Viene il sospetto che a quel tempo il sadismo fosse considerato indispensabile all'educazione. Del resto la crudeltà pervade anche quella libera, aerea fiaba pubblicata a puntate nel «Giornale per i bambini» e improvvisata di volta in volta, che è il Pinocchio di Collodi. Al povero burattino capitano tanti di quei traumi, che c'è da meravigliarsi se alla fine diventa un ragazzino esemplare e non un nevrotico o un delinquente precoce. Quando Collodi si provò nel genere intenzionalmente pedagogico, come col Giannettino, riuscì sadico su un altro versante, quello della noia. Meglio per un bambino incontrare il terribile burattinaio Mangiafoco che quello stucchevole e logorroico divulgatore di nozioni elementari che è il dottor Boccadoro.

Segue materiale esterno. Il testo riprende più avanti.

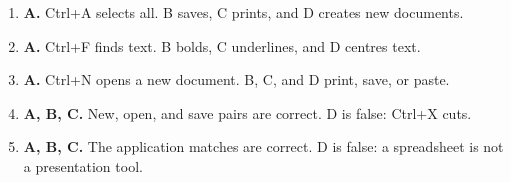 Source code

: \documentclass[11pt]{article}
\begin{document}
\begin{enumerate}[label=\textbf{Q\arabic*.}, leftmargin=*]
\item \textbf{A.} Ctrl+A selects all. B saves, C prints, and D creates new documents.
\item \textbf{A.} Ctrl+F finds text. B bolds, C underlines, and D centres text.
\item \textbf{A.} Ctrl+N opens a new document. B, C, and D print, save, or paste.
\item \textbf{A, B, C.} New, open, and save pairs are correct. D is false: Ctrl+X cuts.
\item \textbf{A, B, C.} The application matches are correct. D is false: a spreadsheet is not a presentation tool.
\end{enumerate}
\def\JKSSBLessonID{54}\def\JKSSBAnswers{1}
\end{document}
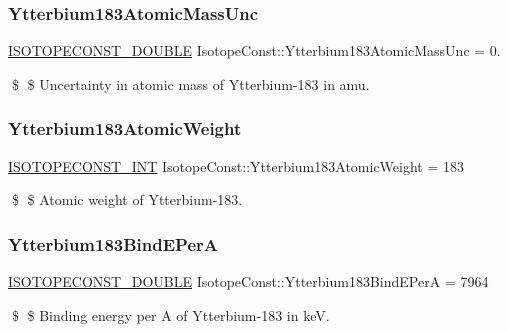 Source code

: \subsubsection{\texorpdfstring{Ytterbium183\+Atomic\+Mass\+Unc}{Ytterbium183AtomicMassUnc}}
{\footnotesize\ttfamily \mbox{\hyperlink{group___isotope_const-_macros_ga8f45a7272ce02c0b4c65c44636ed719a}{I\+S\+O\+T\+O\+P\+E\+C\+O\+N\+S\+T\+\_\+\+D\+O\+U\+B\+LE}} Isotope\+Const\+::\+Ytterbium183\+Atomic\+Mass\+Unc = 0.}

\$ \$ Uncertainty in atomic mass of Ytterbium-\/183 in amu. \mbox{\label{group___isotope_const-_ytterbium-_yb183_gabed65fff693d87d604ae75bef7015bd2}} 
\subsubsection{\texorpdfstring{Ytterbium183\+Atomic\+Weight}{Ytterbium183AtomicWeight}}
{\footnotesize\ttfamily \mbox{\hyperlink{group___isotope_const-_macros_ga5f18360b3e99483a35c32d789e62621c}{I\+S\+O\+T\+O\+P\+E\+C\+O\+N\+S\+T\+\_\+\+I\+NT}} Isotope\+Const\+::\+Ytterbium183\+Atomic\+Weight = 183}

\$ \$ Atomic weight of Ytterbium-\/183. \mbox{\label{group___isotope_const-_ytterbium-_yb183_ga18dcfa6299ffe1a97eec1048f64181de}} 
\subsubsection{\texorpdfstring{Ytterbium183\+Bind\+E\+PerA}{Ytterbium183BindEPerA}}
{\footnotesize\ttfamily \mbox{\hyperlink{group___isotope_const-_macros_ga8f45a7272ce02c0b4c65c44636ed719a}{I\+S\+O\+T\+O\+P\+E\+C\+O\+N\+S\+T\+\_\+\+D\+O\+U\+B\+LE}} Isotope\+Const\+::\+Ytterbium183\+Bind\+E\+PerA = 7964}

\$ \$ Binding energy per A of Ytterbium-\/183 in keV. \mbox{\label{group___isotope_const-_ytterbium-_yb183_gab97a0e298435ef2ab23cb442ef2ff9bc}} 
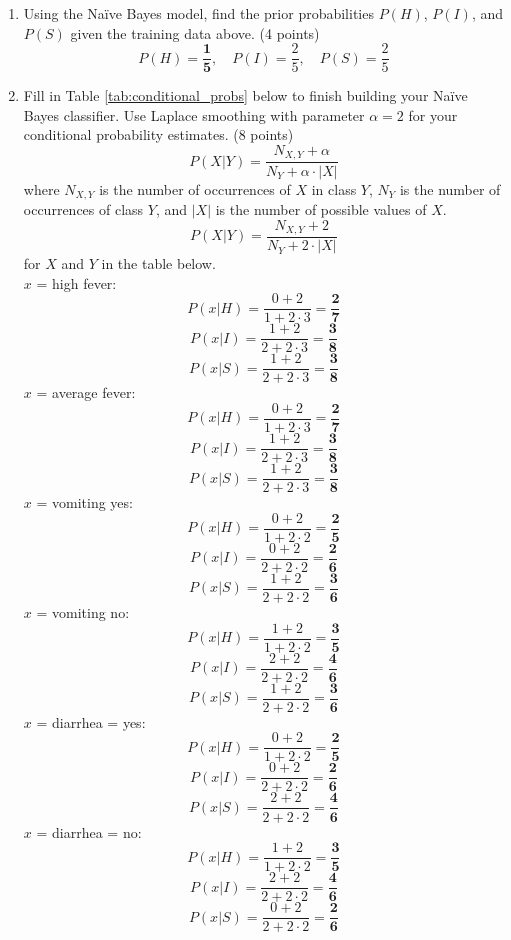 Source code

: \documentclass[a3paper,12pt]{article} %
\begin{document}
\begin{enumerate}
    \item Using the Na\"ive Bayes model, find the prior probabilities \( P(H) \), \( P(I) \), and \( P(S) \) given the training data above. (4 points)
    \[
    P(H) = \mathbf{\frac{1}{5}}, \quad P(I) = \frac{2}{5}, \quad P(S) = \frac{2}{5}
    \]
    \item Fill in Table \ref{tab:conditional_probs} below to finish building your Na\"ive Bayes classifier. Use Laplace smoothing with parameter \( \alpha = 2 \) for your conditional probability estimates. (8 points)
    \[
    P(X|Y) = \frac{N_{X,Y} + \alpha}{N_Y + \alpha \cdot |X|}
    \]
    where \( N_{X,Y} \) is the number of occurrences of \( X \) in class \( Y \), \( N_Y \) is the number of occurrences of class \( Y \), and \( |X| \) is the number of possible values of \( X \).
    \[
    P(X|Y) = \frac{N_{X,Y} + 2}{N_Y + 2 \cdot |X|}
    \]
    for \( X \) and \( Y \) in the table below.
    \\ \(x\) = high fever:
    \[
    P(x|H) = \frac{0 + 2}{1 + 2 \cdot 3} = \mathbf{\frac{2}{7}}
    \] 
    \[
    P(x|I) = \frac{1 + 2}{2 + 2 \cdot 3} = \mathbf{\frac{3}{8}}
    \]
    \[
    P(x|S) = \frac{1 + 2}{2 + 2 \cdot 3} = \mathbf{\frac{3}{8}}
    \]
    \(x\) = average fever:
    \[
    P(x|H) = \frac{0 + 2}{1 + 2 \cdot 3} = \mathbf{\frac{2}{7}}
    \]
    \[
    P(x|I) = \frac{1 + 2}{2 + 2 \cdot 3} = \mathbf{\frac{3}{8}}
    \]
    \[
    P(x|S) = \frac{1 + 2}{2 + 2 \cdot 3} = \mathbf{\frac{3}{8}}
    \]
    \(x\) = vomiting yes:
    \[
    P(x|H) = \frac{0 + 2}{1 + 2 \cdot 2} = \mathbf{\frac{2}{5}}
    \]
    \[
    P(x|I) = \frac{0 + 2}{2 + 2 \cdot 2} = \mathbf{\frac{2}{6}}
    \]
    \[
    P(x|S) = \frac{1 + 2}{2 + 2 \cdot 2} = \mathbf{ \frac{3}{6}}
    \]
    \(x\) = vomiting no:
    \[
    P(x|H) = \frac{1 + 2}{1 + 2 \cdot 2} = \mathbf{\frac{3}{5}}
    \]
    \[
    P(x|I) = \frac{2 + 2}{2 + 2 \cdot 2} = \mathbf{\frac{4}{6}}
    \]
    \[
    P(x|S) = \frac{1 + 2}{2 + 2 \cdot 2} = \mathbf{\frac{3}{6}}
    \]
    \(x\) = diarrhea = yes:
    \[
    P(x|H) = \frac{0 + 2}{1 + 2 \cdot 2} = \mathbf{\frac{2}{5}}
    \]
    \[
    P(x|I) = \frac{0 + 2}{2 + 2 \cdot 2} = \mathbf{\frac{2}{6}}
    \]
    \[
    P(x|S) = \frac{2 + 2}{2 + 2 \cdot 2} = \mathbf{\frac{4}{6}}
    \]
    \(x\) = diarrhea = no:
    \[
    P(x|H) = \frac{1 + 2}{1 + 2 \cdot 2} = \mathbf{\frac{3}{5}}
    \]
    \[
    P(x|I) = \frac{2 + 2}{2 + 2 \cdot 2} = \mathbf{\frac{4}{6}}
    \]
    \[
    P(x|S) = \frac{0 + 2}{2 + 2 \cdot 2} = \mathbf{\frac{2}{6}}
    \]
    

\end{enumerate}
\end{document}
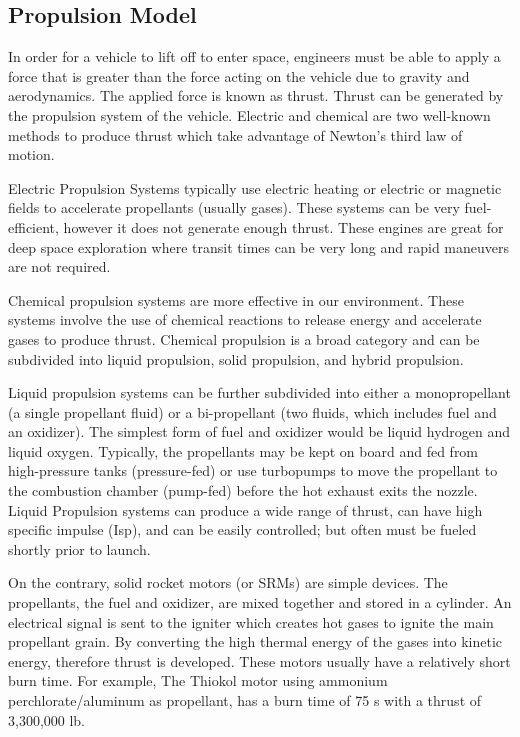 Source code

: \documentclass{article}
\begin{document}
\subsection{Propulsion Model}

In order for a vehicle to lift off to enter space, engineers must be
able to apply a force that is greater than the force acting on the
vehicle due to gravity and aerodynamics.  The applied force is known
as thrust. Thrust can be generated by the propulsion system of the
vehicle. Electric and chemical are two well-known methods to produce
thrust which take advantage of Newton’s third law of motion.

Electric Propulsion Systems typically use electric heating or electric
or magnetic fields to accelerate propellants (usually gases).  These
systems can be very fuel-efficient, however it does not generate
enough thrust. These engines are great for deep space exploration
where transit times can be very long and rapid maneuvers are not
required\cite{qp8}.

Chemical propulsion systems are  more effective in our
environment. These systems involve the use of chemical reactions to
release energy and accelerate gases to produce thrust. Chemical
propulsion is a broad category and can be subdivided into liquid
propulsion, solid propulsion, and hybrid propulsion.

Liquid propulsion systems can be further subdivided into either a
monopropellant (a single propellant fluid) or a bi-propellant (two
fluids, which includes fuel and an oxidizer). The simplest form of
fuel and oxidizer would be liquid hydrogen and liquid
oxygen. Typically, the propellants may be kept on board and fed from
high-pressure tanks (pressure-fed) or use turbopumps to move the
propellant to the combustion  chamber (pump-fed) before the hot
exhaust exits the nozzle. Liquid Propulsion systems can produce a wide
range of thrust, can have high specific impulse (Isp), and can be
easily controlled; but often must be fueled shortly prior to launch.

On the contrary, solid rocket motors (or SRMs) are simple devices. The
propellants, the fuel and oxidizer, are mixed together and stored in a
cylinder. An electrical signal is sent to the igniter which creates
hot gases to ignite the main propellant grain. By converting the high
thermal energy of the gases into kinetic energy, therefore thrust is
developed. These motors usually have a relatively short burn time. For
example, The Thiokol motor using ammonium perchlorate/aluminum as
propellant, has a burn time of 75 s with a thrust of 3,300,000 lb.
\end{document}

La vita familiare non fu facile per De Amicis, se crediamo all'aneddotica di Leopoldo Barboni (Geni e capi ameni dell'Ottocento, 1911). La vicenda iniziale dei suo matrimonio pare tratta da un suo racconto, e dei più patetici: una giovane lettrice gli scrisse, dicendosi malata senza speranza e desiderosa di baciar la mano, prima di morire, allo scrittore che più ammirava. Edmondo accorse al capezzale della fanciulla che presto si riprese e un anno dopo diventava sua moglie; ma fu una unione infelice, funestata da liti e umiliazioni. Nel 1898 gli morì ottantenne l'amatissima madre, celebrata in una poesia sacra alle antologie scolastiche («Non sempre il tempo la beltà cancella,/ o la sfìoran le lacrime e gli affanni;/ mia madre ha sessant’anni, / e più la guardo e più mi sembra bella»); poco tempo dopo si toglieva la vita il figlio primogenito Furio che portava, forse non a caso, il nome dei protagonista di un lontano racconto crudele. Abbandonato anche dalla moglie, il «poeta della famiglia» moriva nel 1908 a Bordighera, in una camera d'albergo.